Looking at a slightly longer period, CMCSA stock has seen a decline of 20% from levels of $50 in early January 2021 to around $40 now, vs. an increase of about 40% for the S&P 500 over this roughly 3-year period. However, the decrease in CMCSA stock has been far from consistent. Returns for the stock were -2% in 2021, -29% in 2022, and 29% in 2023. In comparison, returns for the S&P 500 have been 27% in 2021, -19% in 2022, and 24% in 2023 - indicating that CMCSA underperformed the S&P in 2021 and 2022. In fact, consistently beating the S&P 500 - in good times and bad - has been difficult over recent years for individual stocks; for heavyweights in the Communication Services sector including GOOG, META, and NFLX, and even for the mega-cap stars TSLA, MSFT, and AMZN.

In contrast, the Trefis High Quality Portfolio, with a collection of 30 stocks, has outperformed the S&P 500 each year over the same period. Why is that? As a group, HQ Portfolio stocks provided better returns with less risk versus the benchmark index; less of a roller-coaster ride as evident in HQ Portfolio performance metrics. Given the current uncertain macroeconomic environment with high oil prices and elevated interest rates, could CMCSA face a similar situation as it did in 2021 and 2022 and underperform the S&P over the next 12 months - or will it see a recovery?
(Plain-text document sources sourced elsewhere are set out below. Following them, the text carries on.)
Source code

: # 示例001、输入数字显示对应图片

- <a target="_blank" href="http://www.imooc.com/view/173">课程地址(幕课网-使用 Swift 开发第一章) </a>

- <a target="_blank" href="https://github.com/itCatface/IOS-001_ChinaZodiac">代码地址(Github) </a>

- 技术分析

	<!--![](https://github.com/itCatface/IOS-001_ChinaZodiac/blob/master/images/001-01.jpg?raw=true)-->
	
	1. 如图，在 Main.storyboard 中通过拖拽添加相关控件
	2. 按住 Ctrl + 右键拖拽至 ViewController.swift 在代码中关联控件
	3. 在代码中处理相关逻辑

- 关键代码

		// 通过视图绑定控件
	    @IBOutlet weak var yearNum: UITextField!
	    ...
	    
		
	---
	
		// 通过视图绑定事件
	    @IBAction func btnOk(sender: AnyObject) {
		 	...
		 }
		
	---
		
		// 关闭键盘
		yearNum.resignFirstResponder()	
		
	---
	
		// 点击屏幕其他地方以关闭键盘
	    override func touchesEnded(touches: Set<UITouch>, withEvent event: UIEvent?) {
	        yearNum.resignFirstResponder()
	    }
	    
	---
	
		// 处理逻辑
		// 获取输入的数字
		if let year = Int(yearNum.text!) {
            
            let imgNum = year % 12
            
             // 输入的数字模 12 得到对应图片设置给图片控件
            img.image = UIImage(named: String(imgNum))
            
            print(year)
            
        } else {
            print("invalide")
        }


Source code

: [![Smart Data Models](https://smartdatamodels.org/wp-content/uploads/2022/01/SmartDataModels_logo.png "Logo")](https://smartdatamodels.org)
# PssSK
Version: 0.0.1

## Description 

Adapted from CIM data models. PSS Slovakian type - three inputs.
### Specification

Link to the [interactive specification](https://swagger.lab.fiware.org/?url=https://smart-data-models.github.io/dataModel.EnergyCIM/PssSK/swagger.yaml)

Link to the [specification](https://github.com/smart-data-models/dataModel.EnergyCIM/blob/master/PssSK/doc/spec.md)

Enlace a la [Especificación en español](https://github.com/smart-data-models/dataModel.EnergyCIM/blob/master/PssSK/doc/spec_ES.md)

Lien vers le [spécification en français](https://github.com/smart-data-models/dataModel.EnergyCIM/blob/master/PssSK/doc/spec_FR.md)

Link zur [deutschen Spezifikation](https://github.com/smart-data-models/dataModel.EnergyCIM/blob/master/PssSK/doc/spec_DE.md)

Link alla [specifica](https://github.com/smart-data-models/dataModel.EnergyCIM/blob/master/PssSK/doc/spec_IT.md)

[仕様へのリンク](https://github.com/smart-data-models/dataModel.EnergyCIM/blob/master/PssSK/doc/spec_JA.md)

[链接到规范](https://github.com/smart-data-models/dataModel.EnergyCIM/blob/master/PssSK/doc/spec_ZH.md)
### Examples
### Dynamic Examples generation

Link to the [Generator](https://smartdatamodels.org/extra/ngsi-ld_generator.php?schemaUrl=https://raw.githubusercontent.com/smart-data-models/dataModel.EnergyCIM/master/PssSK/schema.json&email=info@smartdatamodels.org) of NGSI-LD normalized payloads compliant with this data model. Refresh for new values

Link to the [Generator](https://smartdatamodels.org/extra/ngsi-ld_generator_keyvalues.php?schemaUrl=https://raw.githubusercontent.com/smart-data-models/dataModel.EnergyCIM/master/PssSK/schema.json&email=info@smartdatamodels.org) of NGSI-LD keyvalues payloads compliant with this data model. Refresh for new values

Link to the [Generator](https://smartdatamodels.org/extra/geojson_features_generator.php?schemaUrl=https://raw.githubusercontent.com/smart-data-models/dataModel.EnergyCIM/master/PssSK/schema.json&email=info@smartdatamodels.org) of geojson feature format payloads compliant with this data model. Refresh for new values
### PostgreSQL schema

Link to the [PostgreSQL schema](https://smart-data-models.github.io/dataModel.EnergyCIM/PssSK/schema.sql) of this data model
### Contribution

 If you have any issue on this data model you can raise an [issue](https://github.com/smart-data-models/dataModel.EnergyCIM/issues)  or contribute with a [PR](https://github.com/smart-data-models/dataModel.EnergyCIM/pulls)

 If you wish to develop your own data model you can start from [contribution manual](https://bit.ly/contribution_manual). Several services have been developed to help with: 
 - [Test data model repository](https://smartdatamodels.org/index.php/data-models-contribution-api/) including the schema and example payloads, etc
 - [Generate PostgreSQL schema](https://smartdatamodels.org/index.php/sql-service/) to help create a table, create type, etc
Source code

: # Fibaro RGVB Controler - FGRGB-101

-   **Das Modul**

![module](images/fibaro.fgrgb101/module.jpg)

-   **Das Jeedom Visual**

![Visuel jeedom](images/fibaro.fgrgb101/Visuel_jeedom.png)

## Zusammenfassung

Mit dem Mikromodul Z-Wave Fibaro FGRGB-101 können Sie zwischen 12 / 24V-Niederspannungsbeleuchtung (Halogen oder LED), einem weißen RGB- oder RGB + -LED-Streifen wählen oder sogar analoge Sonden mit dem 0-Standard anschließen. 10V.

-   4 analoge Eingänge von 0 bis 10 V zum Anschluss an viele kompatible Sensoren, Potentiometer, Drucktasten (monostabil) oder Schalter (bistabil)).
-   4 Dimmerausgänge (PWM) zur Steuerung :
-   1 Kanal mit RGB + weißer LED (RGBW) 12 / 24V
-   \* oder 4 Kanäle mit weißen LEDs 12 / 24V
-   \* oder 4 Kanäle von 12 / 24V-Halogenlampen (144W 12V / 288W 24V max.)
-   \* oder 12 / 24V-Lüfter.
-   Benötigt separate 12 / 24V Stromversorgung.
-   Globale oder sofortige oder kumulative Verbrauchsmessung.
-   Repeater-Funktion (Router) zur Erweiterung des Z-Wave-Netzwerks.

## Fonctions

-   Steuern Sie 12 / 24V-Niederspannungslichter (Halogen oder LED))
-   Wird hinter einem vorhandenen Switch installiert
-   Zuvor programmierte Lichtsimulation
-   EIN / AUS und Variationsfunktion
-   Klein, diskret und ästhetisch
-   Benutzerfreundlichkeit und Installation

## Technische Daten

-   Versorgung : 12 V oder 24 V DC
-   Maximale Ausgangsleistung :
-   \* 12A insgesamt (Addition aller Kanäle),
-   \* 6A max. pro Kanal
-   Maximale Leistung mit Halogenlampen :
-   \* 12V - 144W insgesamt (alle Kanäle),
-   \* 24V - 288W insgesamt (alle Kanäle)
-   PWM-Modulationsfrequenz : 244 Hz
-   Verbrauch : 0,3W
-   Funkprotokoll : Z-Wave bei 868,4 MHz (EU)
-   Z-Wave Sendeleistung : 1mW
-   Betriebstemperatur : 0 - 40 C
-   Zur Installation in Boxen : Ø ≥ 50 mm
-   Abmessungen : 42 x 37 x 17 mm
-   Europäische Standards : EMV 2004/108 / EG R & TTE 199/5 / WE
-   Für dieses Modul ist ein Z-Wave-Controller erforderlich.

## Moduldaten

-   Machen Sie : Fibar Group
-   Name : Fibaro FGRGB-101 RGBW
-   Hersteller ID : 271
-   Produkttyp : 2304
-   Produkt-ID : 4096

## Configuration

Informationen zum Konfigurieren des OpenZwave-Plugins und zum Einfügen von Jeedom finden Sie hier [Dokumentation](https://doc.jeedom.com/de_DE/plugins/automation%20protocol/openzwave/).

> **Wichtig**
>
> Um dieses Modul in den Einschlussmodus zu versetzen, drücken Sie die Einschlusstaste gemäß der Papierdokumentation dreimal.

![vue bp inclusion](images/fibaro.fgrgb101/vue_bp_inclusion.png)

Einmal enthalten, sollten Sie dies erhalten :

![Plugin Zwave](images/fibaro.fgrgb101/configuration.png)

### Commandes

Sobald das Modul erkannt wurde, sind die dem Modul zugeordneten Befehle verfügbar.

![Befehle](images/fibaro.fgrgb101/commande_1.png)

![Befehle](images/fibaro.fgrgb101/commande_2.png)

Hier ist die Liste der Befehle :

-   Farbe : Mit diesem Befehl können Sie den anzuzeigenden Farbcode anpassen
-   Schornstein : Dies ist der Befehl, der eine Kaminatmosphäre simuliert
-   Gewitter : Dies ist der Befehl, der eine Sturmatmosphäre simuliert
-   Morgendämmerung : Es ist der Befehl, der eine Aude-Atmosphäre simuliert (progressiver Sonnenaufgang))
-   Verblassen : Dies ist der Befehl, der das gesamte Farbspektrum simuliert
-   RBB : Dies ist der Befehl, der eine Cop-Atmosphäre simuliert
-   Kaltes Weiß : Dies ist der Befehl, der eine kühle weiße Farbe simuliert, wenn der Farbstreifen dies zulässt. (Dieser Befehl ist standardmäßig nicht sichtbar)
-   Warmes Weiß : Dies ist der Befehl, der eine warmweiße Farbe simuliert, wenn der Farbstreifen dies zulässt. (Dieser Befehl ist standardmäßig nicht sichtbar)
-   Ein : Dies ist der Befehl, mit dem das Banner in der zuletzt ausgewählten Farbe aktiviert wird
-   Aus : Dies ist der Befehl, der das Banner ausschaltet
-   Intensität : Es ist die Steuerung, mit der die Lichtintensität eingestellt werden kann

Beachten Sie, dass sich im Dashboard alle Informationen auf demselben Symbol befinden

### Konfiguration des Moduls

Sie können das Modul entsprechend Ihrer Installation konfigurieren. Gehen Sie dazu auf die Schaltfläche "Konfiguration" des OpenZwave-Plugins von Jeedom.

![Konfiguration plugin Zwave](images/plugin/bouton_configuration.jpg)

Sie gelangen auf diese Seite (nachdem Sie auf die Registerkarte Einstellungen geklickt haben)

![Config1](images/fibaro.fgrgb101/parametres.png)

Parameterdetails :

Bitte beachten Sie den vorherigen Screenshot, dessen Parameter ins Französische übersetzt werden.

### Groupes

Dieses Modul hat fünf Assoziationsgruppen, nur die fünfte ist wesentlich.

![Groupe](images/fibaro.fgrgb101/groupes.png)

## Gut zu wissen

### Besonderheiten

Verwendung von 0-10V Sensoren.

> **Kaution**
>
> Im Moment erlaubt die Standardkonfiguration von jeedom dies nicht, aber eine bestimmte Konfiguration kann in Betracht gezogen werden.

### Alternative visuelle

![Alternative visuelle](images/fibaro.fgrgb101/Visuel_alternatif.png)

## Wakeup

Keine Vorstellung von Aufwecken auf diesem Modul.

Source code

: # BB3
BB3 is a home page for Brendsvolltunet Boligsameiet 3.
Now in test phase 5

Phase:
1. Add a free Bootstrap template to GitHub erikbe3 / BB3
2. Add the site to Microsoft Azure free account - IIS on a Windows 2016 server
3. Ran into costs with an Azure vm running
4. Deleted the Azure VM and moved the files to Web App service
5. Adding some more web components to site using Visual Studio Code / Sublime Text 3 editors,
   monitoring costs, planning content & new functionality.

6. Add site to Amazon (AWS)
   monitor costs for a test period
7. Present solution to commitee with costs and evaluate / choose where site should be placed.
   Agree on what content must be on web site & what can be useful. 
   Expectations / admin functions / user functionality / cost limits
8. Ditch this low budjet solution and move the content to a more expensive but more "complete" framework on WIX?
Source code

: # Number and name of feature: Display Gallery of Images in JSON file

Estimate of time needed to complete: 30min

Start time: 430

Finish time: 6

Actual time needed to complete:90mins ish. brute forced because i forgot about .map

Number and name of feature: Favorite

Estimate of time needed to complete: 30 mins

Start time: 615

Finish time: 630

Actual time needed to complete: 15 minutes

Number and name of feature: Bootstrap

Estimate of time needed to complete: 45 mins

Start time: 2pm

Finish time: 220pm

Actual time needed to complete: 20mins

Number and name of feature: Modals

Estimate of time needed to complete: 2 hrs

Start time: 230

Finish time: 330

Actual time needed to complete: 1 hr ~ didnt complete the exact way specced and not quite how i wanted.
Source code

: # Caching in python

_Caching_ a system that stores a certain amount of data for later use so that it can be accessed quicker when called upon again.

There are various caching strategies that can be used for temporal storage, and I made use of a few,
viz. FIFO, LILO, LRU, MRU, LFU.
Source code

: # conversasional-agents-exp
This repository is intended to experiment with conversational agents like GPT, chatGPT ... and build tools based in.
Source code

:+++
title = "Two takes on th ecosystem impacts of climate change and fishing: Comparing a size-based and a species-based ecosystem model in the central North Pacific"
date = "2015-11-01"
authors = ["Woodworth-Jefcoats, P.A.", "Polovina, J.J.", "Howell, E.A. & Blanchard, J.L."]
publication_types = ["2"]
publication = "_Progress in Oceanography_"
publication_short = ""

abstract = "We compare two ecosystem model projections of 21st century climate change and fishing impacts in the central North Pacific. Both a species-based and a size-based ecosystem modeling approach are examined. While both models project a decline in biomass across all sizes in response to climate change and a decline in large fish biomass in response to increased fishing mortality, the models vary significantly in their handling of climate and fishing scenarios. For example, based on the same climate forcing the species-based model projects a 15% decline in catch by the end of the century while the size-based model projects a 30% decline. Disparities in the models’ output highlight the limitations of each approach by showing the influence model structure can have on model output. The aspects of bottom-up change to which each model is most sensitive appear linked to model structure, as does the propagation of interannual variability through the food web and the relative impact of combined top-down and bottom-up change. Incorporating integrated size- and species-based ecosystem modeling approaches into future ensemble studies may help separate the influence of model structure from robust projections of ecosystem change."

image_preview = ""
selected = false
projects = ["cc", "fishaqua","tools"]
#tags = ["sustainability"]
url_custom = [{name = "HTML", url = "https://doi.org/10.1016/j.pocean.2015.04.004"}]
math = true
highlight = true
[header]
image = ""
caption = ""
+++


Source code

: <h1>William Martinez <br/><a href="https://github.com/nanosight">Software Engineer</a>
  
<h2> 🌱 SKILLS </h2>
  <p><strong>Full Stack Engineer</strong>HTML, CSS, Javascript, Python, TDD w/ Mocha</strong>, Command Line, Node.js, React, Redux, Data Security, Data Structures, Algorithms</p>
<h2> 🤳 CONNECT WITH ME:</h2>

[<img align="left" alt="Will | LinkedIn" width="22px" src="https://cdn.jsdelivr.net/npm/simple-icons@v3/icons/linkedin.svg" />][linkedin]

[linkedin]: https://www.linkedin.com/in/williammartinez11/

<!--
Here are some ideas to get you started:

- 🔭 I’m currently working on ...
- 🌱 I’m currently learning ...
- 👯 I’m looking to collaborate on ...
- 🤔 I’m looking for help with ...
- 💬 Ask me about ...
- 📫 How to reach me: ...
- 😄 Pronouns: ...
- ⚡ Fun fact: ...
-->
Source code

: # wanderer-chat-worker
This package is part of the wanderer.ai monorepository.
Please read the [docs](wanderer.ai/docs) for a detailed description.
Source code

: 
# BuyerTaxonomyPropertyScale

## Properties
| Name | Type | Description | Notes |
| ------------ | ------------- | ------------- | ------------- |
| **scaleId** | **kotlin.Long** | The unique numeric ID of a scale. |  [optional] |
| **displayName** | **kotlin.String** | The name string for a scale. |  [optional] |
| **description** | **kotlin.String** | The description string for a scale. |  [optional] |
Returning to the pre-inflation shock level means that CMCSA stock will have to gain about 60% from here. However, we do not believe that will materialize anytime soon and estimate Comcast’s valuation to be around $45 per share, roughly 15% ahead of the current market price. While Comcast’s broadband and TV business faces headwinds, the company’s parks business is also cooling off. Over Q2 2024, the company said that revenue from theme parks declined nearly 11% to $1.98 billion. Although this can be attributed in part to a lack of new attractions in Universal’s theme parks, the broader slowdown in post-Covid travel is also a factor. Our detailed analysis of Comcast upside post-inflation shock captures trends in the company’s stock during the turbulent market conditions seen over 2022. It compares these trends to the stock’s performance during the 2008 recession.

2022 Inflation Shock

Timeline of Inflation Shock So Far:

2020 - early 2021: Increase in money supply to cushion the impact of lockdowns led to a high demand for goods; producers were unable to match up.
Early 2021: Shipping snarls and worker shortages from the coronavirus pandemic continue to hurt the supply
April 2021: Inflation rates cross 4% and increase rapidly
Early 2022: Energy and food prices spike due to the Russian invasion of Ukraine. Fed begins its rate hike process
June 2022: Inflation levels peak at 9% – the highest level in 40 years. The S&P 500 index declined more than 20% from peak levels.
July – September 2022: Fed hikes interest rates aggressively – resulting in an initial recovery in the S&P 500 followed by another sharp decline.
October 2022 – July 2023: Fed continues rate hike process; improving market sentiments helps S&P500 recoup some of its losses.
Since August 2023: the Fed has kept interest rates unchanged to quell fears of a recession and there is a possibility of rate cuts this year.